Task requirements - Could you retype the entries below exactly, omitting every picture?

Entries provided -
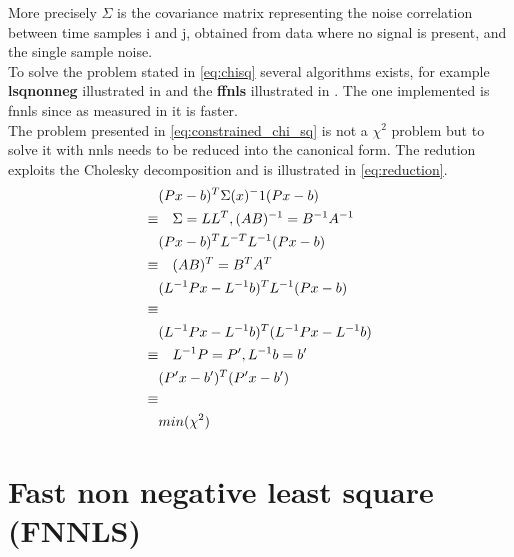 More precisely $\Sigma$ is the covariance matrix representing the noise correlation between time samples i and j, obtained from data where no signal is present, and the single sample noise.\\
To solve the problem stated in \ref{eq:chisq} several algorithms exists, for example \textbf{lsqnonneg} illustrated in \cite{nnls} and the \textbf{ffnls} illustrated in \cite{fnnls}. The one implemented is fnnls since as measured in \cite{Chen09nonnegativityconstraints} it is faster.\\
The problem presented in \ref{eq:constrained_chi_sq} is not a $\chi^2$ problem but to solve it with nnls needs to be reduced into the canonical form. The redution exploits the Cholesky decomposition and is illustrated in \ref{eq:reduction}.
\begin{equation}\label{eq:reduction}
  \begin{split}
  & (Px-b)^T\Sigma(x)^-1(Px-b)\\
  \equiv &\quad \Sigma=LL^T,\space (AB)^{-1} = B^{-1} A^{-1}\\
  & (Px-b)^T L^{-T} L^{-1} (Px-b)\\
  \equiv &\quad (AB)^T = B^T A^T \\
  & (L^{-1}Px-L^{-1}b)^T  L^{-1} (Px-b)\\
  \equiv & \\
  & (L^{-1}Px-L^{-1}b)^T (L^{-1}Px-L^{-1}b)\\
  \equiv &\quad L^{-1}P=P', \space L^{-1}b=b' \\
  & (P'x-b')^T(P'x-b')\\
  \equiv & \\
  & min(\chi^2)
  \end{split}
\end{equation}

\section{Fast non negative least square (FNNLS)}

Exercise result -
 More precisely $\Sigma$ is the covariance matrix representing the noise correlation between time samples i and j, obtained from data where no signal is present, and the single sample noise.\\
To solve the problem stated in \ref{eq:chisq} several algorithms exists, for example \textbf{lsqnonneg} illustrated in \cite{nnls} and the \textbf{ffnls} illustrated in \cite{fnnls}. The one implemented is fnnls since as measured in \cite{Chen09nonnegativityconstraints} it is faster.\\
The problem presented in \ref{eq:constrained_chi_sq} is not a $\chi^2$ problem but to solve it with nnls needs to be reduced into the canonical form. The redution exploits the Cholesky decomposition and is illustrated in \ref{eq:reduction}.
\begin{equation}\label{eq:reduction}
  \begin{split}
  & (Px-b)^T\Sigma(x)^-1(Px-b)\\
  \equiv &\quad \Sigma=LL^T,\space (AB)^{-1} = B^{-1} A^{-1}\\
  & (Px-b)^T L^{-T} L^{-1} (Px-b)\\
  \equiv &\quad (AB)^T = B^T A^T \\
  & (L^{-1}Px-L^{-1}b)^T  L^{-1} (Px-b)\\
  \equiv & \\
  & (L^{-1}Px-L^{-1}b)^T (L^{-1}Px-L^{-1}b)\\
  \equiv &\quad L^{-1}P=P', \space L^{-1}b=b' \\
  & (P'x-b')^T(P'x-b')\\
  \equiv & \\
  & min(\chi^2)
  \end{split}
\end{equation}

\section{Fast non negative least square (FNNLS)}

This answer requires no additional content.